Zhe's milestone (undetermined) #17

azhe825 · 2016-06-21T13:22:21Z

Current Baseline Approach:
Searching + filtering, then linear review.

Challenges:

To Do:

Work bench
- get data (linear review, time recorded --- baseline approach)
- construct citation matrix
Basic method
- searching (Elasticsearch) [1, 2, 3]
- learning (lexical analysis with term frequency, l2 normalization, SVM...)
- active learning (uncertainty sampling, certainty sampling) [1, 2]
- data balancing? need to test. [2]
Obtain a better initial training set for active learning with fewer reviews [1, 2]
- baseline: random sampling
- clustering based on lexical analysis [1, 2]
- spectral clustering based on citation matrix (citemap?) (Possible expansion: utilize citation matrix on learning) [1, 2]
Get user involved [3]
- show important features and let user to mask them [3]
- allow user to re-review important documents (support vectors) [3]
- let user explore the clusters [3]
Visualization of Learning Result (not sure how this can help right now) [1, 3]
- pretty graphs (d3.js, kibana)
- present results in each cluster

azhe825 · 2016-10-06T14:21:44Z

Implementations of machine assisted reading

(Multi-objective) optimization: reduce number of evaluations by ranking candidates.
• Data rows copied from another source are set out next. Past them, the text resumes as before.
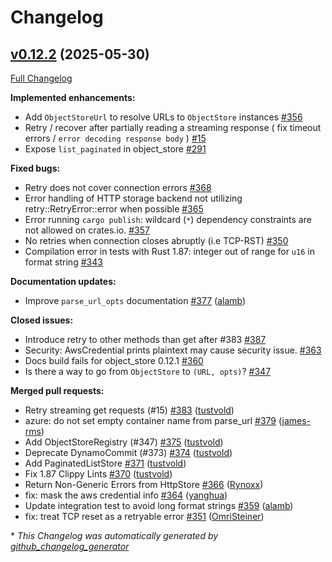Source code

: <!---
  Licensed to the Apache Software Foundation (ASF) under one
  or more contributor license agreements.  See the NOTICE file
  distributed with this work for additional information
  regarding copyright ownership.  The ASF licenses this file
  to you under the Apache License, Version 2.0 (the
  "License"); you may not use this file except in compliance
  with the License.  You may obtain a copy of the License at

    http://www.apache.org/licenses/LICENSE-2.0

  Unless required by applicable law or agreed to in writing,
  software distributed under the License is distributed on an
  "AS IS" BASIS, WITHOUT WARRANTIES OR CONDITIONS OF ANY
  KIND, either express or implied.  See the License for the
  specific language governing permissions and limitations
  under the License.
-->

# Changelog

## [v0.12.2](https://github.com/apache/arrow-rs-object-store/tree/v0.12.2) (2025-05-30)

[Full Changelog](https://github.com/apache/arrow-rs-object-store/compare/v0.12.1...v0.12.2)

**Implemented enhancements:**

- Add `ObjectStoreUrl` to resolve URLs to `ObjectStore` instances [\#356](https://github.com/apache/arrow-rs-object-store/issues/356)
- Retry / recover after partially reading a streaming response \( fix timeout errors / `error decoding response body` \) [\#15](https://github.com/apache/arrow-rs-object-store/issues/15)
- Expose `list_paginated` in object\_store [\#291](https://github.com/apache/arrow-rs-object-store/issues/291)

**Fixed bugs:**

- Retry does not cover connection errors [\#368](https://github.com/apache/arrow-rs-object-store/issues/368)
- Error handling of HTTP storage backend not utilizing retry::RetryError::error when possible [\#365](https://github.com/apache/arrow-rs-object-store/issues/365)
- Error running `cargo publish`:  wildcard \(`*`\) dependency constraints are not allowed on crates.io. [\#357](https://github.com/apache/arrow-rs-object-store/issues/357)
- No retries when connection closes abruptly \(i.e TCP-RST\) [\#350](https://github.com/apache/arrow-rs-object-store/issues/350)
- Compilation error in tests with Rust 1.87: integer out of range for `u16` in format string [\#343](https://github.com/apache/arrow-rs-object-store/issues/343)

**Documentation updates:**

- Improve `parse_url_opts` documentation [\#377](https://github.com/apache/arrow-rs-object-store/pull/377) ([alamb](https://github.com/alamb))

**Closed issues:**

- Introduce retry to other methods than get after \#383  [\#387](https://github.com/apache/arrow-rs-object-store/issues/387)
- Security: AwsCredential prints plaintext may cause security issue. [\#363](https://github.com/apache/arrow-rs-object-store/issues/363)
- Docs build fails for object\_store 0.12.1 [\#360](https://github.com/apache/arrow-rs-object-store/issues/360)
- Is there a way to go from `ObjectStore` to `(URL, opts)`? [\#347](https://github.com/apache/arrow-rs-object-store/issues/347)

**Merged pull requests:**

- Retry streaming get requests \(\#15\) [\#383](https://github.com/apache/arrow-rs-object-store/pull/383) ([tustvold](https://github.com/tustvold))
- azure: do not set empty container name from parse\_url [\#379](https://github.com/apache/arrow-rs-object-store/pull/379) ([james-rms](https://github.com/james-rms))
- Add ObjectStoreRegistry \(\#347\) [\#375](https://github.com/apache/arrow-rs-object-store/pull/375) ([tustvold](https://github.com/tustvold))
- Deprecate DynamoCommit \(\#373\) [\#374](https://github.com/apache/arrow-rs-object-store/pull/374) ([tustvold](https://github.com/tustvold))
- Add PaginatedListStore [\#371](https://github.com/apache/arrow-rs-object-store/pull/371) ([tustvold](https://github.com/tustvold))
- Fix 1.87 Clippy Lints [\#370](https://github.com/apache/arrow-rs-object-store/pull/370) ([tustvold](https://github.com/tustvold))
- Return Non-Generic Errors from HttpStore [\#366](https://github.com/apache/arrow-rs-object-store/pull/366) ([Rynoxx](https://github.com/Rynoxx))
- fix: mask the aws credential info [\#364](https://github.com/apache/arrow-rs-object-store/pull/364) ([yanghua](https://github.com/yanghua))
- Update integration test to avoid long format strings [\#359](https://github.com/apache/arrow-rs-object-store/pull/359) ([alamb](https://github.com/alamb))
- fix: treat TCP reset as a retryable error [\#351](https://github.com/apache/arrow-rs-object-store/pull/351) ([OmriSteiner](https://github.com/OmriSteiner))



\* *This Changelog was automatically generated by [github_changelog_generator](https://github.com/github-changelog-generator/github-changelog-generator)*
Ongoing
Defect prediction:
- standard machine assisted reading on projects with no labeled data. (test->train->rank->test->train->rank->...)
- updating with machine assisted reading on new version of codes
- reuse with machine assisted reading on similar projects

timm · 2016-10-12T02:32:19Z

Lets talk to this next time we meet

azhe825 · 2016-10-12T03:43:44Z

Sure

timm assigned timm and azhe825 Oct 12, 2016